Please filter the data down to the lines that include the word "alpha" and copy them.

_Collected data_
* * * * * * * * *
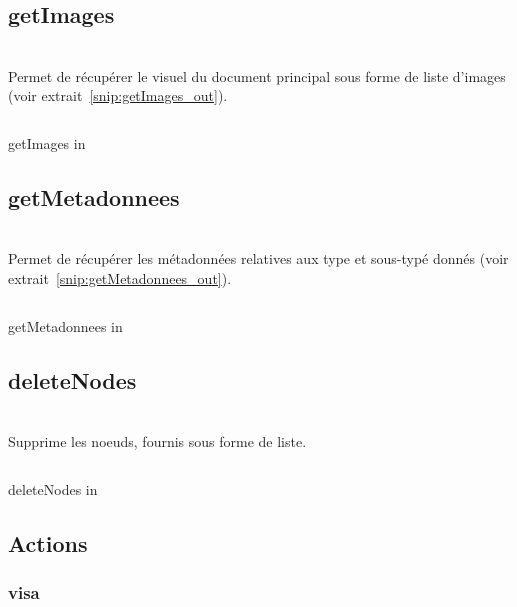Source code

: \subsection{getImages}
\\

Permet de récupérer le visuel du document principal sous forme de liste d'images (voir extrait~\ref{snip:getImages_out}).

\begin{codesnippet}
\inputminted[frame=single,linenos,fontsize=\footnotesize]{javascript}{extraits/getImages_in.js}
\caption{getImages in}
\label{snip:getImages_in}
\end{codesnippet}


\subsection{getMetadonnees}
\\

Permet de récupérer les métadonnées relatives aux type et sous-typé donnés (voir extrait~\ref{snip:getMetadonnees_out}).

\begin{codesnippet}
\inputminted[frame=single,linenos,fontsize=\footnotesize]{javascript}{extraits/getMetadonnees_in.js}
\caption{getMetadonnees in}
\label{snip:getMetadonnees_in}
\end{codesnippet}


\subsection{deleteNodes}
\\

Supprime les noeuds, fournis sous forme de liste.

\begin{codesnippet}
\inputminted[frame=single,linenos,fontsize=\footnotesize]{javascript}{extraits/deleteNodes_in.js}
\caption{deleteNodes in}
\label{snip:deleteNodes_in}
\end{codesnippet}


\subsection{Actions}

\subsubsection{visa}
\\

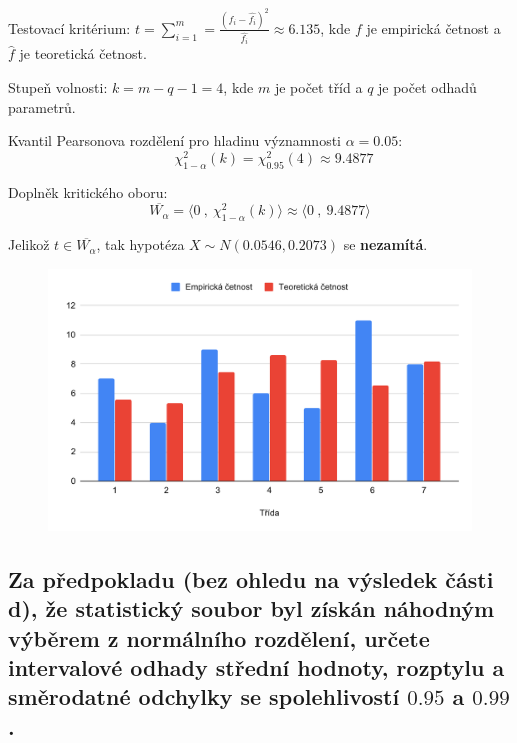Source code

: \begin{compactitem}
    \item Testovací kritérium: ${\displaystyle t = \sum_{i=1}^{m} = \frac{(f_i - \hat{f_i})^2}{\hat{f_i}} \approx 6.135}$, kde $f$ je empirická četnost a $\hat{f}$ je teoretická četnost.

    \item Stupeň volnosti: ${\displaystyle k = m - q - 1 = 4}$, kde $m$ je počet tříd a $q$ je počet odhadů parametrů.

    \item Kvantil Pearsonova rozdělení pro hladinu významnosti ${\displaystyle \alpha = 0.05}$:
    $${\displaystyle \qquad \chi_{1 - \alpha}^2(k) = \chi_{0.95}^2(4) \approx 9.4877}$$

    \item Doplněk kritického oboru:
    $${\displaystyle \overline{W_\alpha} = \big\langle 0 ~,~ \chi_{1 - \alpha}^2(k) \big\rangle \approx \big\langle 0 ~,~ 9.4877 \big\rangle}$$

    \item Jelikož ${\displaystyle t \in \overline{W_\alpha}}$, tak hypotéza ${\displaystyle X \sim N(0.0546, 0.2073)}$ se \textbf{nezamítá}.
\end{compactitem}

\begin{figure}[H]
    \centering
    \includegraphics[width=1\linewidth]{1-d-3.pdf}
\end{figure}


\subsection{Za předpokladu (bez ohledu na výsledek části d), že statistický soubor byl získán náhodným výběrem z normálního rozdělení, určete intervalové odhady střední hodnoty, rozptylu a směrodatné odchylky se spolehlivostí $0.95$ a $0.99$.}

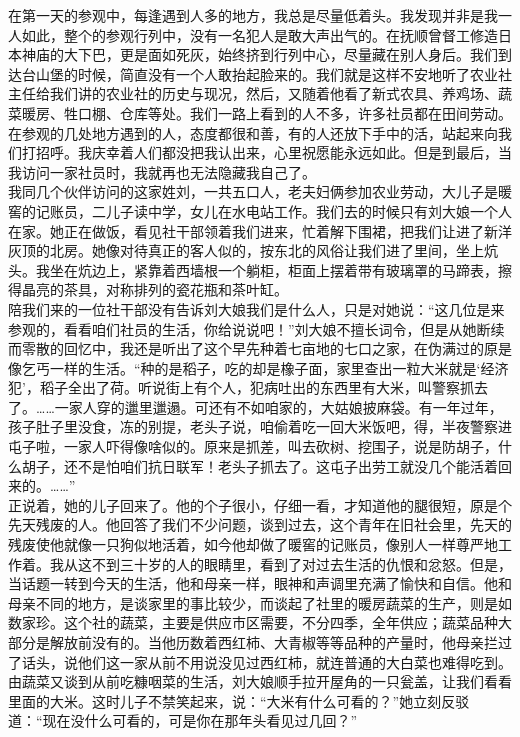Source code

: 在第一天的参观中，每逢遇到人多的地方，我总是尽量低着头。我发现并非是我一人如此，整个的参观行列中，没有一名犯人是敢大声出气的。在抚顺曾督工修造日本神庙的大下巴，更是面如死灰，始终挤到行列中心，尽量藏在别人身后。我们到达台山堡的时候，简直没有一个人敢抬起脸来的。我们就是这样不安地听了农业社主任给我们讲的农业社的历史与现况，然后，又随着他看了新式农具、养鸡场、蔬菜暖房、牲口棚、仓库等处。我们一路上看到的人不多，许多社员都在田间劳动。在参观的几处地方遇到的人，态度都很和善，有的人还放下手中的活，站起来向我们打招呼。我庆幸着人们都没把我认出来，心里祝愿能永远如此。但是到最后，当我访问一家社员时，我就再也无法隐藏我自己了。\\

我同几个伙伴访问的这家姓刘，一共五口人，老夫妇俩参加农业劳动，大儿子是暖窖的记账员，二儿子读中学，女儿在水电站工作。我们去的时候只有刘大娘一个人在家。她正在做饭，看见社干部领着我们进来，忙着解下围裙，把我们让进了新洋灰顶的北房。她像对待真正的客人似的，按东北的风俗让我们进了里间，坐上炕头。我坐在炕边上，紧靠着西墙根一个躺柜，柜面上摆着带有玻璃罩的马蹄表，擦得晶亮的茶具，对称排列的瓷花瓶和茶叶缸。\\

陪我们来的一位社干部没有告诉刘大娘我们是什么人，只是对她说：“这几位是来参观的，看看咱们社员的生活，你给说说吧！”刘大娘不擅长词令，但是从她断续而零散的回忆中，我还是听出了这个早先种着七亩地的七口之家，在伪满过的原是像乞丐一样的生活。“种的是稻子，吃的却是橡子面，家里查出一粒大米就是‘经济犯’，稻子全出了荷。听说街上有个人，犯病吐出的东西里有大米，叫警察抓去了。……一家人穿的邋里邋遢。可还有不如咱家的，大姑娘披麻袋。有一年过年，孩子肚子里没食，冻的别提，老头子说，咱偷着吃一回大米饭吧，得，半夜警察进屯子啦，一家人吓得像啥似的。原来是抓差，叫去砍树、挖围子，说是防胡子，什么胡子，还不是怕咱们抗日联军！老头子抓去了。这屯子出劳工就没几个能活着回来的。……”\\

正说着，她的儿子回来了。他的个子很小，仔细一看，才知道他的腿很短，原是个先天残废的人。他回答了我们不少问题，谈到过去，这个青年在旧社会里，先天的残废使他就像一只狗似地活着，如今他却做了暖窖的记账员，像别人一样尊严地工作着。我从这不到三十岁的人的眼睛里，看到了对过去生活的仇恨和忿怒。但是，当话题一转到今天的生活，他和母亲一样，眼神和声调里充满了愉快和自信。他和母亲不同的地方，是谈家里的事比较少，而谈起了社里的暖房蔬菜的生产，则是如数家珍。这个社的蔬菜，主要是供应市区需要，不分四季，全年供应；蔬菜品种大部分是解放前没有的。当他历数着西红柿、大青椒等等品种的产量时，他母亲拦过了话头，说他们这一家从前不用说没见过西红柿，就连普通的大白菜也难得吃到。由蔬菜又谈到从前吃糠咽菜的生活，刘大娘顺手拉开屋角的一只瓮盖，让我们看看里面的大米。这时儿子不禁笑起来，说：“大米有什么可看的？”她立刻反驳道：“现在没什么可看的，可是你在那年头看见过几回？”\\

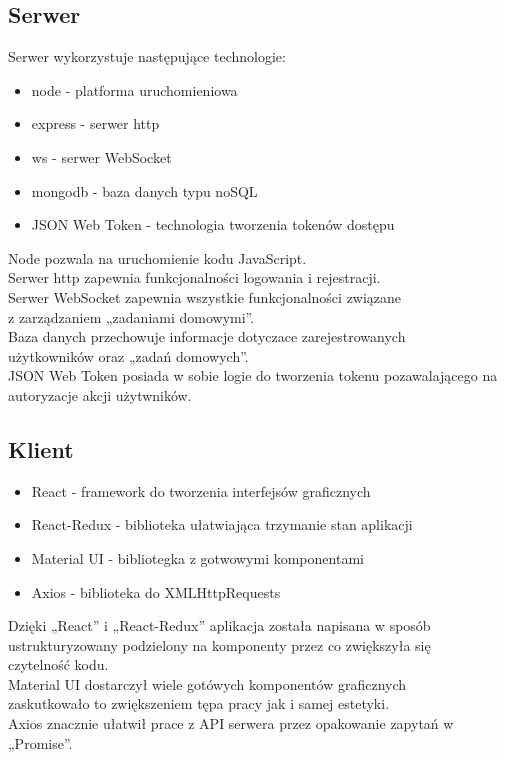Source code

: \documentclass[12pt,a4paper]{article}  %
\begin{document}
		\subsection{Serwer}
		Serwer wykorzystuje następujące technologie:
		\begin{itemize}  
			\item node - platforma uruchomieniowa
			\item express - serwer http
			\item ws - serwer WebSocket
			\item mongodb - baza danych typu noSQL
			\item JSON Web Token - technologia tworzenia tokenów dostępu
		\end{itemize}
		Node pozwala na uruchomienie kodu JavaScript. \\
		Serwer http zapewnia funkcjonalności logowania i rejestracji.\\
		Serwer WebSocket zapewnia wszystkie funkcjonalności związane \\ z zarządzaniem „zadaniami domowymi”. \\
		Baza danych przechowuje informacje dotyczace zarejestrowanych\\ użytkowników oraz „zadań domowych”. \\
		JSON Web Token posiada w sobie logie do tworzenia tokenu pozawalającego na autoryzacje akcji użytwników. \\
		\newpage
		\subsection{Klient}
		\begin{itemize}  
			\item React - framework do tworzenia interfejsów graficznych
			\item React-Redux - biblioteka ułatwiająca trzymanie stan aplikacji
			\item Material UI - bibliotegka z gotwowymi komponentami
			\item Axios - biblioteka do XMLHttpRequests
		\end{itemize}
		Dzięki „React” i „React-Redux” aplikacja została napisana w sposób\\ ustrukturyzowany podzielony na komponenty przez co zwiększyła się\\ czytelność kodu. \\
		Material UI dostarczył wiele gotówych komponentów graficznych\\ zaskutkowało to zwiększeniem tępa pracy jak i samej estetyki. \\
		Axios znacznie ułatwił prace z API serwera przez opakowanie zapytań w „Promise”.
\end{document}
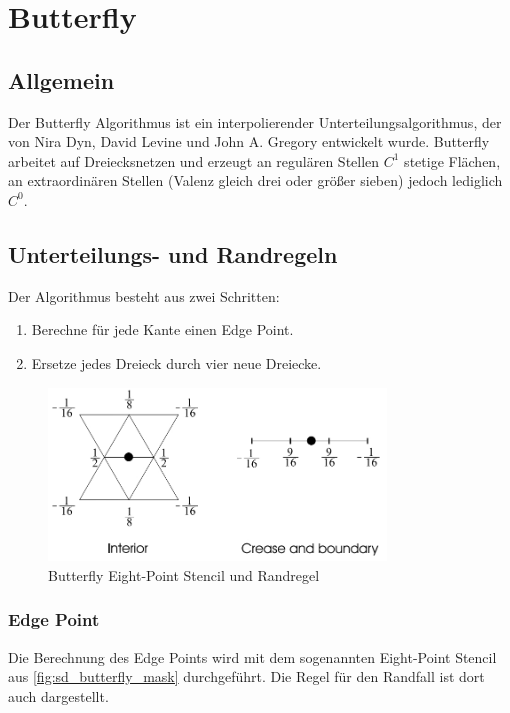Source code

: \section{Butterfly} \label{sec:butterfly}

\subsection{Allgemein}

Der Butterfly Algorithmus ist ein interpolierender Unterteilungsalgorithmus,
der von Nira Dyn, David Levine und John A. Gregory entwickelt wurde.
Butterfly arbeitet auf Dreiecksnetzen und erzeugt an regulären Stellen
\(C^1\) stetige Flächen, an extraordinären Stellen
(Valenz gleich drei oder größer sieben) jedoch lediglich \(C^0\).
\cite[S. 64ff]{Standford.24.07.2015} \cite[S. 72ff]{Zorin.subdivcourse}
\cite{Seeger01asub-atomic}
\cite{Gamasutra}
\cite{Sharp}
\cite{Zorin:1996:ISM:237170.237254}

\subsection{Unterteilungs- und Randregeln}

Der Algorithmus besteht aus zwei Schritten:
\begin{enumerate}
\item Berechne für jede Kante einen Edge Point.
\item Ersetze jedes Dreieck durch vier neue Dreiecke.
\end{enumerate}

\begin{figure}
\centering
\includegraphics[width=0.8\textwidth]{content/media/sd_butterfly_mask.jpg}
\caption{Butterfly Eight-Point Stencil und Randregel \cite{Seeger01asub-atomic}}
\label{fig:sd_butterfly_mask}
\end{figure}

\subsubsection*{Edge Point}
Die Berechnung des Edge Points wird mit dem sogenannten Eight-Point Stencil
aus \autoref{fig:sd_butterfly_mask} durchgeführt.
Die Regel für den Randfall ist dort auch dargestellt.


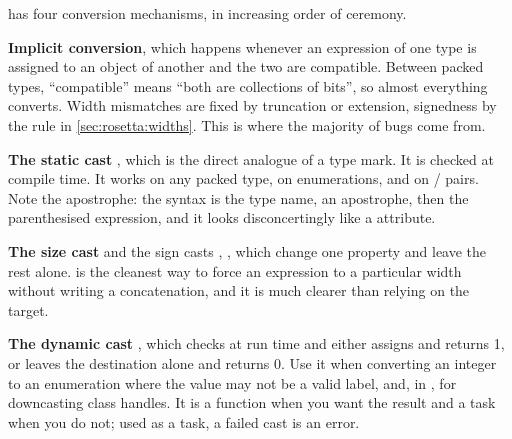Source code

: 
\SV{} has four conversion mechanisms, in increasing order of ceremony.

\textbf{Implicit conversion}, which happens whenever an expression of one type
is assigned to an object of another and the two are compatible. Between packed
types, ``compatible'' means ``both are collections of bits'', so almost everything
converts. Width mismatches are fixed by truncation or extension, signedness by
the rule in \cref{sec:rosetta:widths}. This is where the majority of \SV{} bugs
come from.

\textbf{The static cast} , which is the direct analogue of a
\VHDL{} type mark. It is checked at compile time. It works on any packed type,
on enumerations, and on / pairs. Note the apostrophe: the
syntax is the type name, an apostrophe, then the parenthesised expression, and
it looks disconcertingly like a \VHDL{} attribute.

\textbf{The size cast}  and the sign casts
, , which change one property and
leave the rest alone.  is the cleanest way to force an
expression to a particular width without writing a concatenation, and it is
much clearer than relying on the target.

\textbf{The dynamic cast} , which checks at run time and
either assigns and returns 1, or leaves the destination alone and returns 0.
Use it when converting an integer to an enumeration where the value may not be
a valid label, and, in , for downcasting class handles. It is a
function when you want the result and a task when you do not; used as a task,
a failed cast is an error.


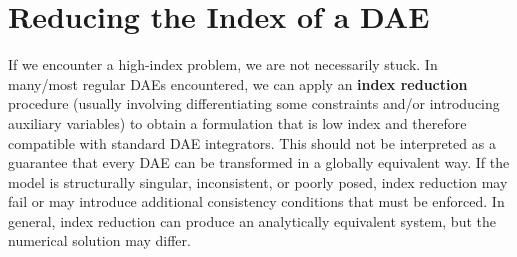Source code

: 

\section{Reducing the Index of a DAE}

If we encounter a high-index problem, we are not necessarily stuck. In many/most regular DAEs encountered, we can apply an \textbf{index reduction} procedure (usually involving differentiating some constraints and/or introducing auxiliary variables) to obtain a formulation that is low index and therefore compatible with standard DAE integrators. This should not be interpreted as a guarantee that every DAE can be transformed in a globally equivalent way. If the model is structurally singular, inconsistent, or poorly posed, index reduction may fail or may introduce additional consistency conditions that must be enforced. In general, index reduction can produce an analytically equivalent system, but the numerical solution may differ.

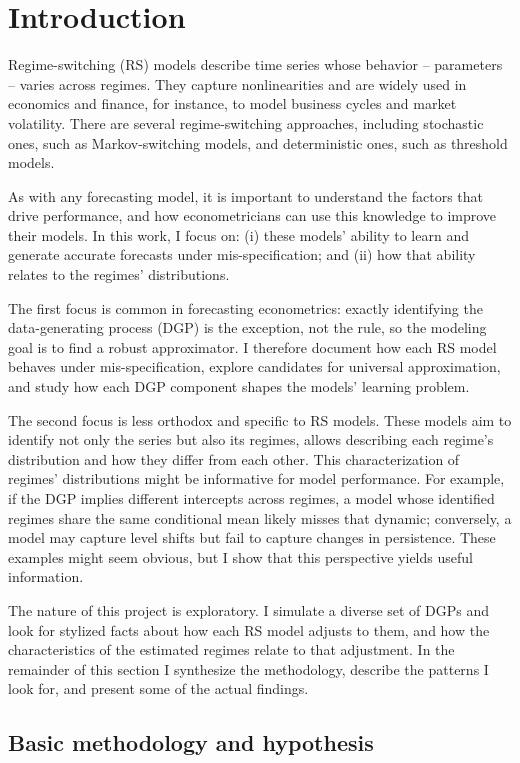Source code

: \documentclass[
  letterpaper,
  DIV=11,
  numbers=noendperiod]{scrartcl}
\numberwithin{equation}{section}
\numberwithin{table}{section}
\numberwithin{figure}{section}
\let\oldsection\section
\renewcommand\section{\clearpage\oldsection}
\begin{document}
\section{Introduction}\label{sec-intro}

Regime-switching (RS) models describe time series whose behavior --
parameters -- varies across regimes. They capture nonlinearities and are
widely used in economics and finance, for instance, to model business
cycles and market volatility. There are several regime-switching
approaches, including stochastic ones, such as Markov-switching models,
and deterministic ones, such as threshold models.

As with any forecasting model, it is important to understand the factors
that drive performance, and how econometricians can use this knowledge
to improve their models. In this work, I focus on: (i) these models'
ability to learn and generate accurate forecasts under
mis-specification; and (ii) how that ability relates to the regimes'
distributions.

The first focus is common in forecasting econometrics: exactly
identifying the data-generating process (DGP) is the exception, not the
rule, so the modeling goal is to find a robust approximator. I therefore
document how each RS model behaves under mis-specification, explore
candidates for universal approximation, and study how each DGP component
shapes the models' learning problem.

The second focus is less orthodox and specific to RS models. These
models aim to identify not only the series but also its regimes, allows
describing each regime's distribution and how they differ from each
other. This characterization of regimes' distributions might be
informative for model performance. For example, if the DGP implies
different intercepts across regimes, a model whose identified regimes
share the same conditional mean likely misses that dynamic; conversely,
a model may capture level shifts but fail to capture changes in
persistence. These examples might seem obvious, but I show that this
perspective yields useful information.

The nature of this project is exploratory. I simulate a diverse set of
DGPs and look for stylized facts about how each RS model adjusts to
them, and how the characteristics of the estimated regimes relate to
that adjustment. In the remainder of this section I synthesize the
methodology, describe the patterns I look for, and present some of the
actual findings.

\subsection{Basic methodology and hypothesis}\label{sec-intro-method}
\end{document}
* * * * * * * * *
_RESULT OF THIS TASK_
    \item Kvantil Pearsonova rozdělení pro hladinu významnosti ${\displaystyle \alpha = 0.05}$:
    $${\displaystyle \qquad \chi_{1 - \alpha}^2(k) = \chi_{0.95}^2(4) \approx 9.4877}$$
    $${\displaystyle \overline{W_\alpha} = \big\langle 0 ~,~ \chi_{1 - \alpha}^2(k) \big\rangle \approx \big\langle 0 ~,~ 9.4877 \big\rangle}$$
    \item Jelikož ${\displaystyle t \in \overline{W_\alpha}}$, tak hypotéza ${\displaystyle X \sim N(0.0546, 0.2073)}$ se \textbf{nezamítá}.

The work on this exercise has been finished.